The game was close.  No one scored until towards the end, when the A’s held a one-point lead for a while, and at the bottom of the ninth we all thought the game would end early.  Then in the top of the ninth, the Angels scored a double and we were pretty sure our home team had lost.  Then in the bottom of the ninth, the A’s scored a double as well, and Will was pretty into it.

I spent most of the night talking to an 11-year-old young woman named Madeline (?), the daughter of one of the Webster Pacific partners, Susan.  She was an avid reader and quite a talker.  It was fun.

Saturday, September 13, 2008

"Simon Boccanegra" at the San Francisco Opera


Last night we watched Simon Boccanegra, an opera by Verdi, written in 1881.  The San Francisco Opera production featured Dmitri Hvorostovsky and Ana Maria Martinez in the lead roles.

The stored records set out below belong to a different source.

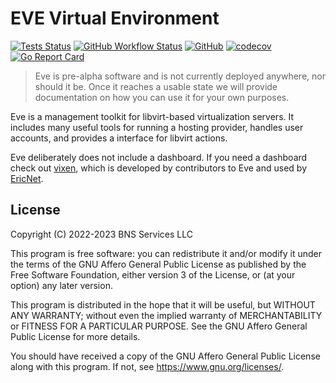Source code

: # EVE Virtual Environment

[![Tests Status](https://img.shields.io/github/actions/workflow/status/BasedDevelopment/eve/test.yml?label=tests)](https://github.com/BasedDevelopment/eve/actions/) [![GitHub Workflow Status](https://img.shields.io/github/actions/workflow/status/BasedDevelopment/eve/codeql.yml?label=codeql)](https://github.com/BasedDevelopment/eve/actions/) [![GitHub](https://img.shields.io/github/license/BasedDevelopment/eve)](COPYING) [![codecov](https://codecov.io/gh/BasedDevelopment/eve/branch/main/graph/badge.svg?token=BWEQXELJIR)](https://codecov.io/gh/BasedDevelopment/eve) [![Go Report Card](https://goreportcard.com/badge/github.com/BasedDevelopment/eve)](https://goreportcard.com/report/github.com/BasedDevelopment/eve)

> Eve is pre-alpha software and is not currently deployed anywhere, nor should it be. Once it reaches a usable state we will provide documentation on how you can use it for your own purposes.

Eve is a management toolkit for libvirt-based virtualization servers. It includes many useful tools for running a hosting provider, handles user accounts, and provides a interface for libvirt actions.

Eve deliberately does not include a dashboard. If you need a dashboard check out [vixen](https://github.com/lukewhrit/vixen), which is developed by contributors to Eve and used by [EricNet](https://as206628.net).

## License

Copyright (C) 2022-2023  BNS Services LLC

This program is free software: you can redistribute it and/or modify
it under the terms of the GNU Affero General Public License as published by
the Free Software Foundation, either version 3 of the License, or
(at your option) any later version.

This program is distributed in the hope that it will be useful,
but WITHOUT ANY WARRANTY; without even the implied warranty of
MERCHANTABILITY or FITNESS FOR A PARTICULAR PURPOSE.  See the
GNU Affero General Public License for more details.

You should have received a copy of the GNU Affero General Public License
along with this program.  If not, see <https://www.gnu.org/licenses/>.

Apparently Verdi writes about father-daughter relationships a lot, and this one had a lot of that topic.  The play opens with a father (Fiesco) whose daughter (Maria) has become pregnant out of wedlock by Simon Boccanegra, and had a daughter herself.  Maria never enters the stage, and her father has an entire aria dedicated to how upset he is that she is no longer a virgin, and how much he wants to confront Simon.  Of course Simon walks onstage and they procede to have a combatitive duet together, where Simon is seeking the love of his psudeo-father-in-law, and of course receives only curses.  We then find out that Simon and Maria's baby daughter has disappeared, and Maria is dying.  On this same night that Maria dies, Simon is elected Doge(?!).  And all this is Act One.

Acts 2-5 happen 25 years later, and we meet the grown-up Amelia, Simon and Maria's long-lost daughter.  She has been raised by a titled wealthy family and does not know that her father is the Doge.  She is also in love with Doge Simon's enemy, Gabriele Adorno, who is leading a rebellion against him.  Chaos ensues.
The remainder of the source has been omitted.